Takotsubo cardiomyopathy (TTS) is a rare condition related to stress featuring apical hypokinesis. Current guidelines suggest that the exclusion of other causal factors like myocarditis is required to diagnose TTS. However, we propose that the existing diagnostic criteria for TTS, particularly, required exclusion of myocarditis, adds to the challenge of making this diagnosis in the clinical setting. Hereby, we present a case with basal hypokinesis that could have been attributed to a conjunction of reverse Takotsubo syndrome (rTTS) with viral or toxic myocarditis.

Case Presentation:

A 29-year-old female complained of acute persistent chest pain, palpitations, and vomiting after smoking marijuana. She was tachycardic without hemodynamic instability or hypoxia. Electrocardiogram showed sinus tachycardia. Troponin peaked at 16.1 ng/ml. Urine drug screen was positive for amphetamines.
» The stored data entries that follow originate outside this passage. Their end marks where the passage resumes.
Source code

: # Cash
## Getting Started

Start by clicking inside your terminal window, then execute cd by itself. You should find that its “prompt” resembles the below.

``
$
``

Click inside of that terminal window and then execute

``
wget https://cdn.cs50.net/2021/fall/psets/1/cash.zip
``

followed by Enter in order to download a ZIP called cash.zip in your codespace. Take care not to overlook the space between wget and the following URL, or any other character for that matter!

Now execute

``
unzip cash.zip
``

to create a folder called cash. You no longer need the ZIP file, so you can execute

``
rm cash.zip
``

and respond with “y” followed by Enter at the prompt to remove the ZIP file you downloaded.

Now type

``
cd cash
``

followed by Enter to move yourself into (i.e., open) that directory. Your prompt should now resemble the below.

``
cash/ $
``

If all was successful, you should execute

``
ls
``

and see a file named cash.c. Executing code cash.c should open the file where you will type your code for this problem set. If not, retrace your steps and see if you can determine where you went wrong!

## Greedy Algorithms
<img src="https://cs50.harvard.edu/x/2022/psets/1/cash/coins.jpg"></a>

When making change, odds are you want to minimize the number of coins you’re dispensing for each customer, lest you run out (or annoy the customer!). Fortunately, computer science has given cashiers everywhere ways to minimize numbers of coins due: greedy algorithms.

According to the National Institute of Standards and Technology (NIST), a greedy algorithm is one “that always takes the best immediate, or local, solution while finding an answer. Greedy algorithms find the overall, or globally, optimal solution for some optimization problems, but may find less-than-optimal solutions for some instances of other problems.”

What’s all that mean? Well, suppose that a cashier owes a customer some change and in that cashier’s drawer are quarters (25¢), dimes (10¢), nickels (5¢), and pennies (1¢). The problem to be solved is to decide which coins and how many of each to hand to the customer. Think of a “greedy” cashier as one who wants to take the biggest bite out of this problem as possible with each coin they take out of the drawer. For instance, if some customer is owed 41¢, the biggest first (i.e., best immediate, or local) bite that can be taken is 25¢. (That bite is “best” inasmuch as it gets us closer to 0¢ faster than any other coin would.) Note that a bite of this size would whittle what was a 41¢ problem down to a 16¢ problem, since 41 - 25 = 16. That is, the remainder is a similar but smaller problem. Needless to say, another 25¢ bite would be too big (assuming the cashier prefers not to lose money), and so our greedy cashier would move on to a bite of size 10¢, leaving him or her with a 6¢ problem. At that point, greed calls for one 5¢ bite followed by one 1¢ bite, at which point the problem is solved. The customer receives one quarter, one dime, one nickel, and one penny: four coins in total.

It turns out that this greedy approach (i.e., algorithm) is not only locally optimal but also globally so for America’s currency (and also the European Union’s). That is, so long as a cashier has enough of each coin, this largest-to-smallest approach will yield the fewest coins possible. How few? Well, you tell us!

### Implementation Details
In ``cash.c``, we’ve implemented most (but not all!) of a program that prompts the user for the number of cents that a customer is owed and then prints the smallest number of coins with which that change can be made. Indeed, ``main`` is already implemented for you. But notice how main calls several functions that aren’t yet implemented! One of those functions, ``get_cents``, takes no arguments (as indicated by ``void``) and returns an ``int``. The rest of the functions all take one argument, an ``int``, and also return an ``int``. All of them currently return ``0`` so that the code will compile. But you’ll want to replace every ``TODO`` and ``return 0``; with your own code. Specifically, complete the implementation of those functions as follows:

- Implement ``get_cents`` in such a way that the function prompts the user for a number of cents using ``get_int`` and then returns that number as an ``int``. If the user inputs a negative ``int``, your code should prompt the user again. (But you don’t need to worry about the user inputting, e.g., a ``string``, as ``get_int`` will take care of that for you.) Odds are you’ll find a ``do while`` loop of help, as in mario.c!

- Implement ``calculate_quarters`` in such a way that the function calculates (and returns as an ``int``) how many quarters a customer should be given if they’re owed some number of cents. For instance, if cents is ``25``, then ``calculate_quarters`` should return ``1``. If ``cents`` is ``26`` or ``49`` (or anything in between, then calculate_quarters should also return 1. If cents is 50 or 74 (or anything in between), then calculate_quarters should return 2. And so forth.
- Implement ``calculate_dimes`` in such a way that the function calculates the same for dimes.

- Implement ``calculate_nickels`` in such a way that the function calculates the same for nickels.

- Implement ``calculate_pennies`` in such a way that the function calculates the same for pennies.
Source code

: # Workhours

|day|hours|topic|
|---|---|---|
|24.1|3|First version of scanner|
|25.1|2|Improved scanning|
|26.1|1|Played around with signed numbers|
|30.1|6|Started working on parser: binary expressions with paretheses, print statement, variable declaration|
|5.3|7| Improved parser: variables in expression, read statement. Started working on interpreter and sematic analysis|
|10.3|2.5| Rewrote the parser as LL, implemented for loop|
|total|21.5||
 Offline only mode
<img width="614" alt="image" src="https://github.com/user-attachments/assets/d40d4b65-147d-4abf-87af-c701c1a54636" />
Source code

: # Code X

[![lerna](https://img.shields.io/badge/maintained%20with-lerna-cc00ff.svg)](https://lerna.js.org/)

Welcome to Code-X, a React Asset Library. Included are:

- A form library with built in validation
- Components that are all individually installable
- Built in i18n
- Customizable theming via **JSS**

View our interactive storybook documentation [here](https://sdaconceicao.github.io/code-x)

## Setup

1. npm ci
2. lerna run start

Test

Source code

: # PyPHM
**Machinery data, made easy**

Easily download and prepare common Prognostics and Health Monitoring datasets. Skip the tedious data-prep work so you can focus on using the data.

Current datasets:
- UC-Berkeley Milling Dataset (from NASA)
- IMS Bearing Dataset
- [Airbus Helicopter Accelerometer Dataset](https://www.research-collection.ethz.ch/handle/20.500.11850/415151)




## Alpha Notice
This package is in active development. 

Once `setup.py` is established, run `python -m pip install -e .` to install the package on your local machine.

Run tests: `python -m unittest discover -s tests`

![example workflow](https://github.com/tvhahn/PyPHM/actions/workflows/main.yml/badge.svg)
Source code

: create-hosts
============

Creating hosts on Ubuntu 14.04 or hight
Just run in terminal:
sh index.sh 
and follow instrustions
Echocardiogram and catheterization showed left ventricular reduced ejection fraction (25-30%) with basal hypokinesia and apical hyperkinesis, suggestive of reversed Takotsubo cardiomyopathy. Cardiac magnetic resonance (CMR) also showed delayed contrast enhancement suggestive of myocarditis. Viral panel noted positive Coxsackie B titer on day 7 of hospitalization. She was treated with goal-directed medical therapy and repeat echocardiogram 6 days after showed normalized left ventricular systolic function.

Discussion:

Guidelines recommend the use of clinical history, inflammatory markers, and CMR to exclude infectious myocarditis before diagnosing rTTS. The clinical scenario in this case presented evidence of a catecholamine-related substance exposure known to trigger takotsubo cardiomyopathy and of an elevated Coxsackie B titer. The CMR showed features explainable by myocarditis and partially by rTTS. This case highlights the complexity of diagnosing TTS or rTTS with infective myocarditis as exclusion criteria. While imaging, history, and labs play a vital role, a lack of complete understanding about the pathophysiology of this disease as well as existing diagnostic criteria complicate the ability to make this diagnosis in the clinical setting.